PROVIDED INFORMATION START

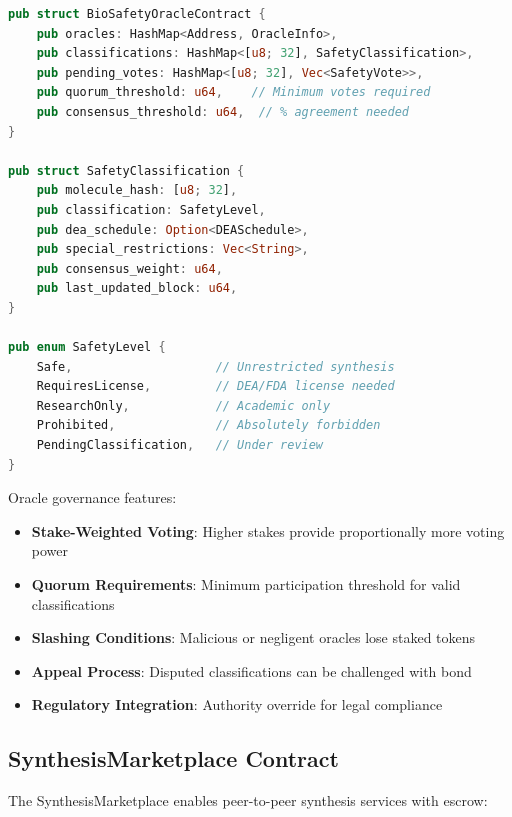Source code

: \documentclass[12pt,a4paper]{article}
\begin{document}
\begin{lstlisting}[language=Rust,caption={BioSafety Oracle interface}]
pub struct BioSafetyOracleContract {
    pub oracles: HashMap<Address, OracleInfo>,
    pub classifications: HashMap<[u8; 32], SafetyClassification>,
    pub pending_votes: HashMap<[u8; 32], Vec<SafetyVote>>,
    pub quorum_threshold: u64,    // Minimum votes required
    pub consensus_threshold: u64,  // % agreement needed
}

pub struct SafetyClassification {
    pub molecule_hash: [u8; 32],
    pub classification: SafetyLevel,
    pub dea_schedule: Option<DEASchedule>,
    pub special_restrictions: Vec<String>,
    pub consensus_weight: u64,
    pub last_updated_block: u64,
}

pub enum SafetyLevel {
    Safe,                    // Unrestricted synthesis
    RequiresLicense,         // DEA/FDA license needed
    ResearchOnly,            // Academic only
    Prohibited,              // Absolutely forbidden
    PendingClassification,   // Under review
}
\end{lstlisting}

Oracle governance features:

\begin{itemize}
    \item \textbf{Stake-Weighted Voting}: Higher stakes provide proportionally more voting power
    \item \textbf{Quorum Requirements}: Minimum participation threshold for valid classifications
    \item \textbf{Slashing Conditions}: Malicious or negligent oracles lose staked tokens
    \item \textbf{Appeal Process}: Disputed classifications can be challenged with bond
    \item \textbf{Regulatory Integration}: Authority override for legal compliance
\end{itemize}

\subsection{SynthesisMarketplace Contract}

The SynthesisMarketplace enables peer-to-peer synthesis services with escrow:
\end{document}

PROVIDED INFORMATION END
PROVIDED INFORMATION START

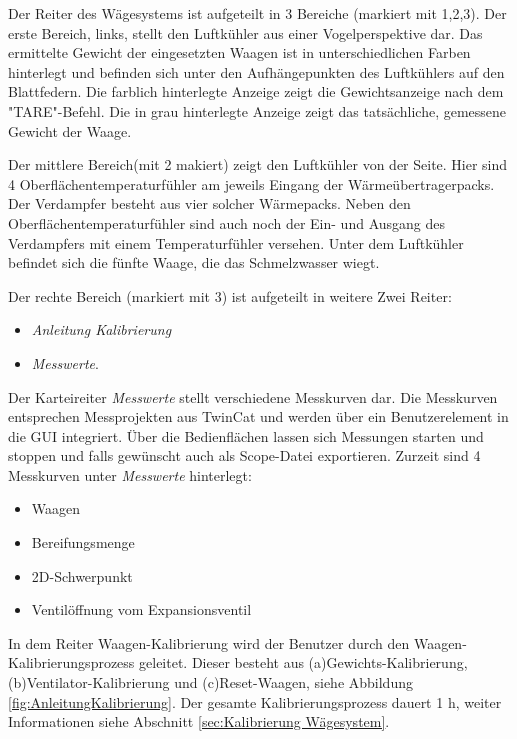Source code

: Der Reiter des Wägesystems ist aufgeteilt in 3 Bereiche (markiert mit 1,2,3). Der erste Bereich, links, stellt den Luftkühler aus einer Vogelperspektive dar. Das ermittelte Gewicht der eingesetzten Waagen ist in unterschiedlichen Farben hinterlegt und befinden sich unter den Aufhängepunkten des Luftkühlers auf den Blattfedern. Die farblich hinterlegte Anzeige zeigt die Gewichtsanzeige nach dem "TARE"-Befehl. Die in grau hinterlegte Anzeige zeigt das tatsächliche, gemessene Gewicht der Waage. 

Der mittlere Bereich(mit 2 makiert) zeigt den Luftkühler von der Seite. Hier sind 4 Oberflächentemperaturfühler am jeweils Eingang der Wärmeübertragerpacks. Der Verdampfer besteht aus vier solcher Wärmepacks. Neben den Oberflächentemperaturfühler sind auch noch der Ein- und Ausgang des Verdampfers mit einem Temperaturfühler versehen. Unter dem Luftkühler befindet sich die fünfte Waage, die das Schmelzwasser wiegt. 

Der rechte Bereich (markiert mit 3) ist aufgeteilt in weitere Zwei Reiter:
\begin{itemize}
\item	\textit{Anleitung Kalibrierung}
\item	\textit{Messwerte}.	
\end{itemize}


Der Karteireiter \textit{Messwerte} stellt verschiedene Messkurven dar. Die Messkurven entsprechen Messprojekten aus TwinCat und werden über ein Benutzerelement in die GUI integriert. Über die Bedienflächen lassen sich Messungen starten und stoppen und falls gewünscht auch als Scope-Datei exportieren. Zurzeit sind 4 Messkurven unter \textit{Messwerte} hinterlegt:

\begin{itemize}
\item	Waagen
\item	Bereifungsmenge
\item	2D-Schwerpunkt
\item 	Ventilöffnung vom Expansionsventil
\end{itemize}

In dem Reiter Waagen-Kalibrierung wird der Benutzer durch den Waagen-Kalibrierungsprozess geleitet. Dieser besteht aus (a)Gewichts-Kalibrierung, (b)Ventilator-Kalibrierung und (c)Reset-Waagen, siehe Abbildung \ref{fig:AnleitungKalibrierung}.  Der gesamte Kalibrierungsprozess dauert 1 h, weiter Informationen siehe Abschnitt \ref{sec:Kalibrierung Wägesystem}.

PROVIDED INFORMATION END

**PROBLEM TO SOLVE**
In the records above, find the lines holding "with". Copy each one.

**ANSWER BOX**
    \item \textbf{Appeal Process}: Disputed classifications can be challenged with bond
The SynthesisMarketplace enables peer-to-peer synthesis services with escrow:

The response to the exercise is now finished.